━━━━━ RECORDS

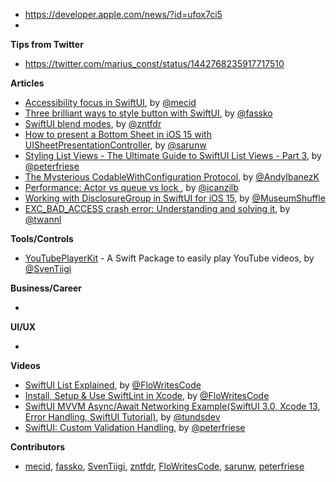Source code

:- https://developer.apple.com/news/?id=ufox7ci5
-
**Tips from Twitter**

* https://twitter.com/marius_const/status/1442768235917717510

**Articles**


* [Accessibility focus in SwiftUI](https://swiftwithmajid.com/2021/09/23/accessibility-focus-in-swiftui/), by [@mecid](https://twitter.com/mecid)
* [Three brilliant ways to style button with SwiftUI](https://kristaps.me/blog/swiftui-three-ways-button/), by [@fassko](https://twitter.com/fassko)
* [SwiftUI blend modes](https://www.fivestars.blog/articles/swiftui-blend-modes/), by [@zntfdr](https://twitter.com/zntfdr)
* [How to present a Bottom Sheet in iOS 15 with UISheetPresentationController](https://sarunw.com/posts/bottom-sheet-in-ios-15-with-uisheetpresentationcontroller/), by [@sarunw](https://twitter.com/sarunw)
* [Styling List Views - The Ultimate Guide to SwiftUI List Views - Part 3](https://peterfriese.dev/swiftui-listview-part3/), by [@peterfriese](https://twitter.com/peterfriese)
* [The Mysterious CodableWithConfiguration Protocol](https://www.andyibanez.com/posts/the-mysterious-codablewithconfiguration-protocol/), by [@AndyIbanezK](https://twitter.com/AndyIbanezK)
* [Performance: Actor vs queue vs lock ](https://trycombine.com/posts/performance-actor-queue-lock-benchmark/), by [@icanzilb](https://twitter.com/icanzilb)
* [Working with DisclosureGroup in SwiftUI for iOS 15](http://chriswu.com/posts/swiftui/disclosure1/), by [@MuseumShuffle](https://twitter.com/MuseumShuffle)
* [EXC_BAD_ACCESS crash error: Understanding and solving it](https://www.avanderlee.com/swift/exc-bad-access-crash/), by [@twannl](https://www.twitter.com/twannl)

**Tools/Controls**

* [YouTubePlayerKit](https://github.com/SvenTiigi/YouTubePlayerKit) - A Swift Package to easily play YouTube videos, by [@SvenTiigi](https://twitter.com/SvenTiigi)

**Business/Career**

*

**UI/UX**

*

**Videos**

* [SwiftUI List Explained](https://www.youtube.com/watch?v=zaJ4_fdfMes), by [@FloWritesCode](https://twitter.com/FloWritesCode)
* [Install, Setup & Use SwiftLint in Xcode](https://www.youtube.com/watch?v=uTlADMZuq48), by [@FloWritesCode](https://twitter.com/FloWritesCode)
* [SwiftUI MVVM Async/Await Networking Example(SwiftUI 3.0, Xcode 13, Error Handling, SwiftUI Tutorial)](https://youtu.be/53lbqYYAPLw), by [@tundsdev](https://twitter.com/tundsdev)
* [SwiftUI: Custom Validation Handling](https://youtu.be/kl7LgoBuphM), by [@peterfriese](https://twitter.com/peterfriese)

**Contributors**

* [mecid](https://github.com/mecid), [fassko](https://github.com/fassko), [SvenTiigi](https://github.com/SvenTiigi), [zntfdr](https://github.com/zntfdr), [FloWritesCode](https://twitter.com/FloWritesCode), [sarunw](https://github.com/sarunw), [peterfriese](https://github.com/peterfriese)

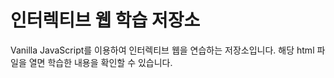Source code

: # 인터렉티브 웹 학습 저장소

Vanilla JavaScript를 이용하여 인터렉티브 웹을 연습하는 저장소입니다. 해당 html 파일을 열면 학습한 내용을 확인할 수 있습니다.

━━━━━━━━━━

**REQUIREMENT**
Leave the pictures out and return the rest of the material exactly.

**SOLUTION TO THIS PROBLEM**
Source code

:- https://developer.apple.com/news/?id=ufox7ci5
-
**Tips from Twitter**

* https://twitter.com/marius_const/status/1442768235917717510

**Articles**


* [Accessibility focus in SwiftUI](https://swiftwithmajid.com/2021/09/23/accessibility-focus-in-swiftui/), by [@mecid](https://twitter.com/mecid)
* [Three brilliant ways to style button with SwiftUI](https://kristaps.me/blog/swiftui-three-ways-button/), by [@fassko](https://twitter.com/fassko)
* [SwiftUI blend modes](https://www.fivestars.blog/articles/swiftui-blend-modes/), by [@zntfdr](https://twitter.com/zntfdr)
* [How to present a Bottom Sheet in iOS 15 with UISheetPresentationController](https://sarunw.com/posts/bottom-sheet-in-ios-15-with-uisheetpresentationcontroller/), by [@sarunw](https://twitter.com/sarunw)
* [Styling List Views - The Ultimate Guide to SwiftUI List Views - Part 3](https://peterfriese.dev/swiftui-listview-part3/), by [@peterfriese](https://twitter.com/peterfriese)
* [The Mysterious CodableWithConfiguration Protocol](https://www.andyibanez.com/posts/the-mysterious-codablewithconfiguration-protocol/), by [@AndyIbanezK](https://twitter.com/AndyIbanezK)
* [Performance: Actor vs queue vs lock ](https://trycombine.com/posts/performance-actor-queue-lock-benchmark/), by [@icanzilb](https://twitter.com/icanzilb)
* [Working with DisclosureGroup in SwiftUI for iOS 15](http://chriswu.com/posts/swiftui/disclosure1/), by [@MuseumShuffle](https://twitter.com/MuseumShuffle)
* [EXC_BAD_ACCESS crash error: Understanding and solving it](https://www.avanderlee.com/swift/exc-bad-access-crash/), by [@twannl](https://www.twitter.com/twannl)

**Tools/Controls**

* [YouTubePlayerKit](https://github.com/SvenTiigi/YouTubePlayerKit) - A Swift Package to easily play YouTube videos, by [@SvenTiigi](https://twitter.com/SvenTiigi)

**Business/Career**

*

**UI/UX**

*

**Videos**

* [SwiftUI List Explained](https://www.youtube.com/watch?v=zaJ4_fdfMes), by [@FloWritesCode](https://twitter.com/FloWritesCode)
* [Install, Setup & Use SwiftLint in Xcode](https://www.youtube.com/watch?v=uTlADMZuq48), by [@FloWritesCode](https://twitter.com/FloWritesCode)
* [SwiftUI MVVM Async/Await Networking Example(SwiftUI 3.0, Xcode 13, Error Handling, SwiftUI Tutorial)](https://youtu.be/53lbqYYAPLw), by [@tundsdev](https://twitter.com/tundsdev)
* [SwiftUI: Custom Validation Handling](https://youtu.be/kl7LgoBuphM), by [@peterfriese](https://twitter.com/peterfriese)

**Contributors**

* [mecid](https://github.com/mecid), [fassko](https://github.com/fassko), [SvenTiigi](https://github.com/SvenTiigi), [zntfdr](https://github.com/zntfdr), [FloWritesCode](https://twitter.com/FloWritesCode), [sarunw](https://github.com/sarunw), [peterfriese](https://github.com/peterfriese)

Source code

: # 인터렉티브 웹 학습 저장소

Vanilla JavaScript를 이용하여 인터렉티브 웹을 연습하는 저장소입니다. 해당 html 파일을 열면 학습한 내용을 확인할 수 있습니다.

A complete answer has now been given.